The Total Debt Meaning for Business

In business, there's more than one total debt meaning because there's more than one meaning for debt. When a C-suiter talks about their company's debt, it could mean their formal written loans and bonds payable. Alternatively, they could be talking about total liabilities: loans, bonds, unpaid bills, accounts payable and taxes.

This shouldn't be a problem if you keep context in mind. When someone discusses the total debt/equity meaning, they're talking about total debt as the company's total liabilities. The ratio compares total liabilities to the equity, the value of the assets over and above the liabilities; the larger the ratio, the more heavily leveraged the company is.

If someone is discussing total debt while talking about your company's outstanding loans, they're probably going with the other definition, total outstanding loans and bonds. If you're unclear from the context, there's no harm in asking.

Total Debt Definition in Government

The federal government classifies and divides up government debt in multiple ways:

  • Short term vs. long term

  • Long-term debts issued, retired and outstanding

  • Debt backed by the government, unguaranteed debt and debts where the classification isn't specified

  • The purpose of long-term debt.
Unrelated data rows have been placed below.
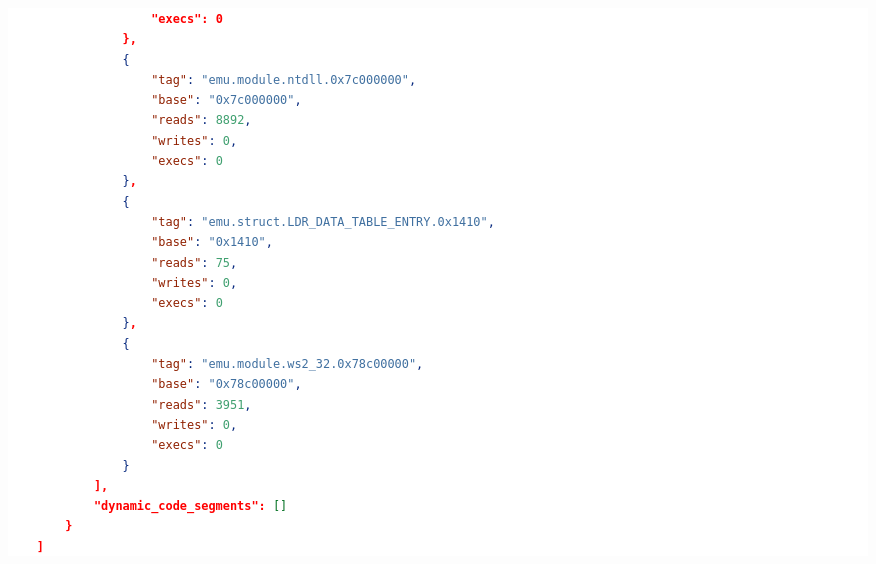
 ```json
                    "execs": 0
                },
                {
                    "tag": "emu.module.ntdll.0x7c000000",
                    "base": "0x7c000000",
                    "reads": 8892,
                    "writes": 0,
                    "execs": 0
                },
                {
                    "tag": "emu.struct.LDR_DATA_TABLE_ENTRY.0x1410",
                    "base": "0x1410",
                    "reads": 75,
                    "writes": 0,
                    "execs": 0
                },
                {
                    "tag": "emu.module.ws2_32.0x78c00000",
                    "base": "0x78c00000",
                    "reads": 3951,
                    "writes": 0,
                    "execs": 0
                }
            ],
            "dynamic_code_segments": []
        }
    ]

```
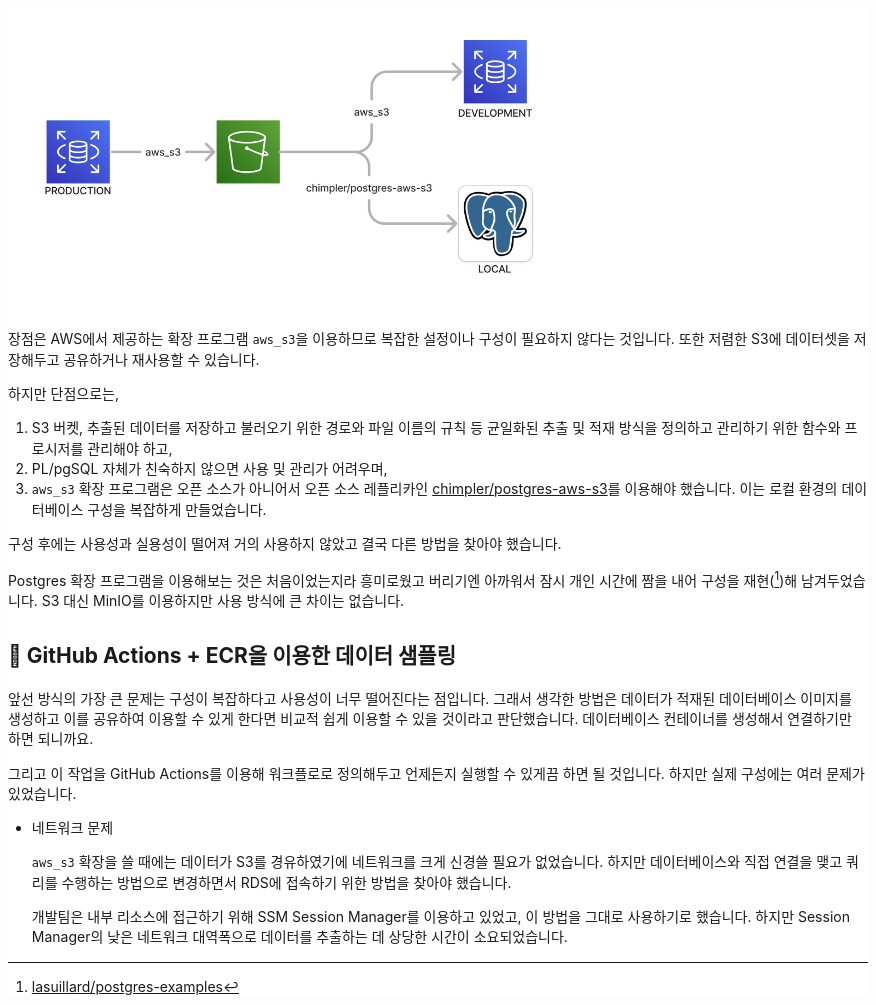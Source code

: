 <img src="./assets/rds-s3-export-import.jpg" alt="RDS aws_s3 확장 프로그램" width="65%" />

장점은 AWS에서 제공하는 확장 프로그램 `aws_s3`을 이용하므로 복잡한 설정이나 구성이 필요하지 않다는 것입니다. 또한 저렴한 S3에 데이터셋을 저장해두고 공유하거나 재사용할 수 있습니다.

하지만 단점으로는,

1. S3 버켓, 추출된 데이터를 저장하고 불러오기 위한 경로와 파일 이름의 규칙 등 균일화된 추출 및 적재 방식을 정의하고 관리하기 위한 함수와 프로시저를 관리해야 하고,
2. PL/pgSQL 자체가 친숙하지 않으면 사용 및 관리가 어려우며,
3. `aws_s3` 확장 프로그램은 오픈 소스가 아니어서 오픈 소스 레플리카인 [chimpler/postgres-aws-s3](https://github.com/chimpler/postgres-aws-s3)를 이용해야 했습니다. 이는 로컬 환경의 데이터베이스 구성을 복잡하게 만들었습니다.

구성 후에는 사용성과 실용성이 떨어져 거의 사용하지 않았고 결국 다른 방법을 찾아야 했습니다.

Postgres 확장 프로그램을 이용해보는 것은 처음이었는지라 흥미로웠고 버리기엔 아까워서 잠시 개인 시간에 짬을 내어 구성을 재현([^postgres-examples])해 남겨두었습니다. S3 대신 MinIO를 이용하지만 사용 방식에 큰 차이는 없습니다.

[^postgres-examples]: [lasuillard/postgres-examples](https://github.com/lasuillard/postgres-examples)

## 🐳 GitHub Actions + ECR을 이용한 데이터 샘플링

앞선 방식의 가장 큰 문제는 구성이 복잡하다고 사용성이 너무 떨어진다는 점입니다. 그래서 생각한 방법은 데이터가 적재된 데이터베이스 이미지를 생성하고 이를 공유하여 이용할 수 있게 한다면 비교적 쉽게 이용할 수 있을 것이라고 판단했습니다. 데이터베이스 컨테이너를 생성해서 연결하기만 하면 되니까요.

그리고 이 작업을 GitHub Actions를 이용해 워크플로로 정의해두고 언제든지 실행할 수 있게끔 하면 될 것입니다. 하지만 실제 구성에는 여러 문제가 있었습니다.

- 네트워크 문제

    `aws_s3` 확장을 쓸 때에는 데이터가 S3를 경유하였기에 네트워크를 크게 신경쓸 필요가 없었습니다. 하지만 데이터베이스와 직접 연결을 맺고 쿼리를 수행하는 방법으로 변경하면서 RDS에 접속하기 위한 방법을 찾아야 했습니다.

    개발팀은 내부 리소스에 접근하기 위해 SSM Session Manager를 이용하고 있었고, 이 방법을 그대로 사용하기로 했습니다. 하지만 Session Manager의 낮은 네트워크 대역폭으로 데이터를 추출하는 데 상당한 시간이 소요되었습니다.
These include schools, utilities, parks and recreation, pollution control, air transportation and highways

The government defines its total debt as the sum of four different categories:

  • Government debt held by federal government accounts. This is primarily trust funds that invest in federal securities to finance Social Security, Medicare and military retirement, for example.

  • Debt held by people or organizations outside the federal government.

  • The U.S. Treasury's debt obligations including short-term notes and money borrowed for the Federal Financing Bank.

  • Federal agencies' debt obligations. These include the FHA, FDIC and the United States Post Office, among others.

Using Debt

Knowing the total debt meaning in the context you're dealing with enables you to use it effectively. For example, if you're talking about total debt meaning total liabilities, you know you can use the figure in the company's total debt ratio formula.

The debt/equity ratio compares total liabilities to equity, which is asset value minus liabilities. If, say, your company is worth $10 million and you have $3 million in total liabilities, the owner's equity is $7 million. If the company went bankrupt, the owners would have $7 million to divide up after paying off all the company's debts.

The ratio says you divide the $3 million by $7 million giving you 43%, rounded off. The higher the ratio, the greater the risk for creditors and potential investors. Greater debt means more debt payments, which strains your cash flow and makes it harder to stay afloat.

Long-Term vs. Current Debt

When you're gaining information about a company's finances, total debt by itself may not tell you enough. Total debt includes both current and long-term debts, those that will be paid off in a year and those that will take longer to settle. Current debt and the next 12 months of payments on long-term debt are current liabilities.

Even if your debt/equity ratio looks good, if you have a lot of current liability, you may have a problem. Financial analysts use the current ratio of current assets to current liabilities. If liabilities are more than assets, there's a strong potential for a cash shortfall.

With any ratio, it helps to compare one company to similar businesses in the same industry. It's possible that what looks alarming is actually the norm for the industry and therefore less of a red flag.